Pub Date: Nov. 29th, 2017
Publisher: CreateSpace

The U.S. military fights Russia in a war “with all odds stacked against it.”

Isaacs’ debut novel starts off with a bang: a terrorist attack that shatters “the signing of a landmark peace accord” between Syria’s ruling regime and its opponents. Syrian President Saad Hafez al-Abid miraculously escapes harm, but the Russian foreign minister is among the dead. Blaming Turkey and its ally, the U.S., the Russian president vows to retaliate. Excerpts from newspaper accounts chart the ramping tensions—suicide bombings, an attack on a mosque—as the Russian military is put on its highest alert, culminating in threats that a U.S.-Russia war “is only days away.” From the Air Command and Control Centre in Italy to the Mediterranean Sea, from the Turkey-Armenia border to the Persian Gulf, and from an aircraft carrier to the war-torn skies over Syria, the conflict unfolds from myriad perspectives, including the top brass and the warriors on the ground, at sea, and in the air.

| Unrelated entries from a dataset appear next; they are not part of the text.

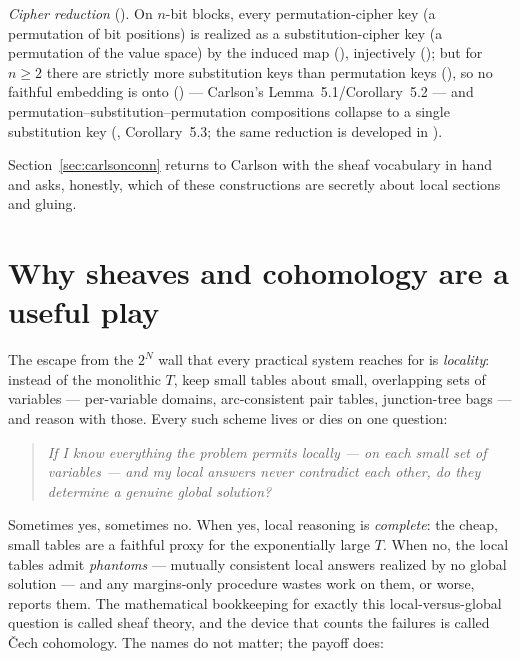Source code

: \documentclass[11pt]{article}
\begin{document}
\emph{Cipher reduction} ().  On $n$-bit
blocks, every permutation-cipher key (a permutation of bit positions)
is realized as a substitution-cipher key (a permutation of the value
space) by the induced map 
(), injectively
(); but for $n \ge 2$ there are strictly more
substitution keys than permutation keys
(), so no faithful
embedding is onto ()
--- Carlson's Lemma~5.1/Corollary~5.2 --- and
permutation--substitution--permutation compositions collapse to a
single substitution key (,
Corollary~5.3; the same reduction is developed in
\citealp{carlson2022equivalence,ghosh2021isomorphic}).

Section~\ref{sec:carlsonconn} returns to Carlson with the sheaf
vocabulary in hand and asks, honestly, which of these constructions
are secretly about local sections and gluing.

\section{Why sheaves and cohomology are a useful play}
\label{sec:why}

The escape from the $2^N$ wall that every practical system reaches
for is \emph{locality}: instead of the monolithic $T$, keep small
tables about small, overlapping sets of variables --- per-variable
domains, arc-consistent pair tables, junction-tree bags --- and
reason with those.  Every such scheme lives or dies on one question:

\begin{quote}
\emph{If I know everything the problem permits locally --- on each
small set of variables --- and my local answers never contradict each
other, do they determine a genuine global solution?}
\end{quote}

Sometimes yes, sometimes no.  When yes, local reasoning is
\emph{complete}: the cheap, small tables are a faithful proxy for the
exponentially large $T$.  When no, the local tables admit
\emph{phantoms} --- mutually consistent local answers realized by no
global solution --- and any margins-only procedure wastes work on
them, or worse, reports them.  The mathematical bookkeeping for
exactly this local-versus-global question is called sheaf theory, and
the device that counts the failures is called \v{C}ech cohomology.
The names do not matter; the payoff does:
\end{document}
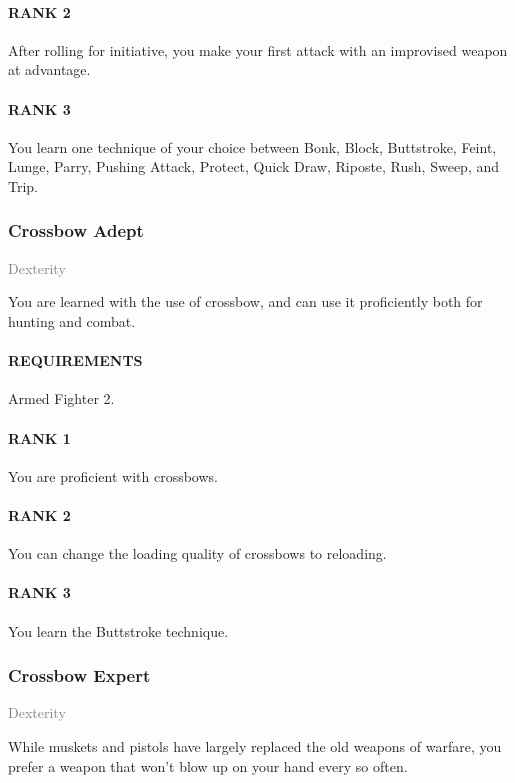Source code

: \paragraph{RANK 2} After rolling for initiative, you make your first attack with an improvised weapon at advantage.
\paragraph{RANK 3} You learn one technique of your choice between Bonk, Block, Buttstroke, Feint, Lunge, Parry, Pushing Attack, Protect, Quick Draw, Riposte, Rush, Sweep, and Trip.

\subsubsection{Crossbow Adept} \label{feat::crossbowadept}
\small{\textcolor{gray}{Dexterity}}

\normalsize
You are learned with the use of crossbow, and can use it proficiently both for hunting and combat.
\paragraph{REQUIREMENTS} Armed Fighter 2.
\paragraph{RANK 1} You are proficient with crossbows.
\paragraph{RANK 2} You can change the loading quality of crossbows to reloading.
\paragraph{RANK 3} You learn the Buttstroke technique.

\subsubsection{Crossbow Expert} \label{feat::crossbowexpert}
\small{\textcolor{gray}{Dexterity}}

\normalsize
While muskets and pistols have largely replaced the old weapons of warfare, you prefer a weapon that won't blow up on your hand every so often.
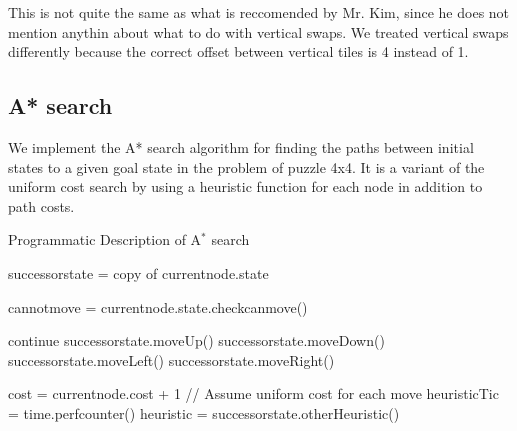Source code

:\documentclass{article}
\begin{document}
This is not quite the same as what is reccomended by Mr. Kim, since he does not mention anythin about what to do with vertical swaps. We treated vertical swaps differently because the correct offset between vertical tiles is 4 instead of 1. 

\subsection{A* search}
We implement the A* search algorithm for finding the paths between initial states to a given goal state in the problem of puzzle 4x4. It is a variant of the uniform cost search by using a heuristic function for each node in addition to path costs.
\begin{algorithm}[h]
  
  \caption{Programmatic Description of A$^*$ search}
   
        
    
    \EndIf


            \State successorstate = copy of currentnode.state
            
            \State cannotmove = currentnode.state.checkcanmove()
            
            \State continue
            \EndIf
            \State successorstate.moveUp()
            \EndIf
            \State successorstate.moveDown()
            \EndIf
            \State successorstate.moveLeft()
            \EndIf
            \State successorstate.moveRight()
            \EndIf

            \State cost = currentnode.cost + 1  // Assume uniform cost for each move
            \State heuristicTic = time.perfcounter()
            \State heuristic = successorstate.otherHeuristic()
           

\end{algorithm}
\end{document}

Cecil Perdue Jr., “a full-bird colonel” and distinguished fighter pilot now riding a desk as one of the directors of a NATO facility in Italy, guides the operations. Pilot Tracey “Turbo” Foster, “stunningly beautiful” with “a resolve of steel,” lives up to her nickname. Other major players include Maj. Samuel McFarlane, fighter pilot Maj. Edward “Ripper” Ripland, and Navy SEAL Brett Mason, heroes all. Outside of physical descriptions, these characters are defined solely by their actions in battle (a downed enemy fighter pilot “would surely get a heart attack too if he came to know somehow that a woman had stitched his ass, Tracey thought in amusement”). In his rousing story, Isaacs more than satisfies the need for speed, but he also writes authentically about the punishing physical tolls of flying (“She was jarred to the bones.…The excruciating G-forces slammed her hard against the seat back and nearly knocked the wind out of her”). But the author seems much more at home deftly crafting the book’s prodigious battle sequences (“The sidelobes were being suppressed and blanked, leading at one stage, he noticed, to an increase in the main beam width”) than he is with producing a bracing sex scene between Tracey and her lover, another pilot (“He descended on her womanhood”).  

A fast-paced tale that should appeal to war buffs, military enthusiasts, and armchair patriots.